In Ebony and Spica: Two Birds in My Life, Janet Doolaege tells about a blackbird and a starling who were rescued as fledglings and spent long and happy lives as part of her household. It might seem like there wouldn’t be much of a story here, but the author’s keen observations and skillful description make this brief memoir an entertaining read.
The writing abounds with vivid imagery and information about birds, the kind of knowledge that comes only through close observation:
An aggressive blackbird looks very different from an aggressive starling. Ebony in an angry mood would look like a horizontal missile, all feathers on his head flat and his beak pointed forwards. . . . An enraged starling, on the other hand, is a vertical challenger with crown feathers sticking straight up.

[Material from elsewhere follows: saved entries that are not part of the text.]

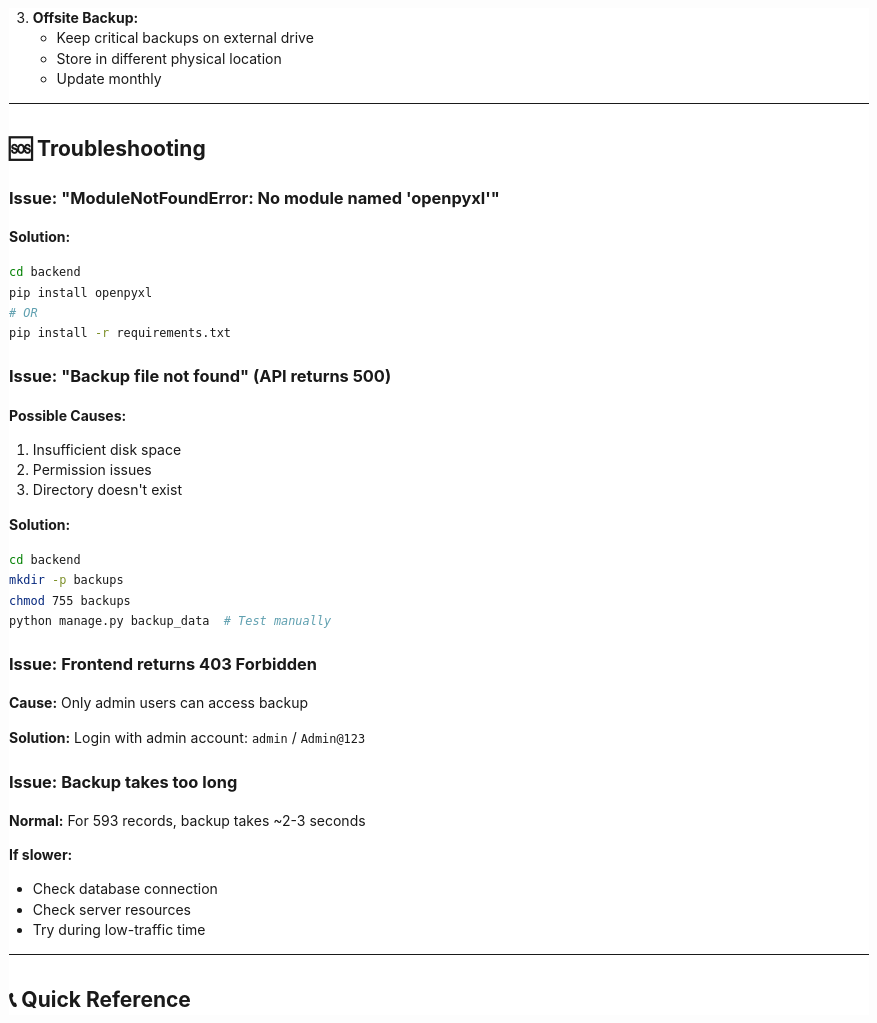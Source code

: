 3. **Offsite Backup:**
   - Keep critical backups on external drive
   - Store in different physical location
   - Update monthly

---

## 🆘 Troubleshooting

### Issue: "ModuleNotFoundError: No module named 'openpyxl'"

**Solution:**
```bash
cd backend
pip install openpyxl
# OR
pip install -r requirements.txt
```

### Issue: "Backup file not found" (API returns 500)

**Possible Causes:**
1. Insufficient disk space
2. Permission issues
3. Directory doesn't exist

**Solution:**
```bash
cd backend
mkdir -p backups
chmod 755 backups
python manage.py backup_data  # Test manually
```

### Issue: Frontend returns 403 Forbidden

**Cause:** Only admin users can access backup

**Solution:** Login with admin account: `admin` / `Admin@123`

### Issue: Backup takes too long

**Normal:** For 593 records, backup takes ~2-3 seconds

**If slower:**
- Check database connection
- Check server resources
- Try during low-traffic time

---

## 📞 Quick Reference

Bird lovers will enjoy the antics of these feathered sweethearts, who worm their way into the hearts of Doolaege and her husband. The latter occasionally loses patience with Spica’s dinner-table incursions. My husband and I share our home with a budgie, so I know how birds can take over a household and how annoying they can sometimes be. I had quite a few moments of recognition while reading Ebony and Spica.
Some think of birds as neglible creatures. Anyone who has lived with them knows they’re intelligent and sensitive. but even bird lovers might not think of starlings and blackbirds as beautiful. Doolaege reveals their beauty—Ebony “with a fine gold ring around each large black eye” and Spica “with his feathers slightly puffed out like miniature cockle shells.”
The story of the birds inevitably allows readers into the author’s daily life. I enjoyed visiting a world not fraught with melodrama or darkened by disaster, a world where people with ordinary problems find contentment in their day-to-day experiences. The author adopted Ebony and Spica because they would have perished otherwise, but she concludes that birds cannot live a full life among human beings. I understand her arguments but think a bird, wild or domesticated, could meet a far worse fate than life in a French farmhouse with other birds, cared for and loved by compassionate human beings.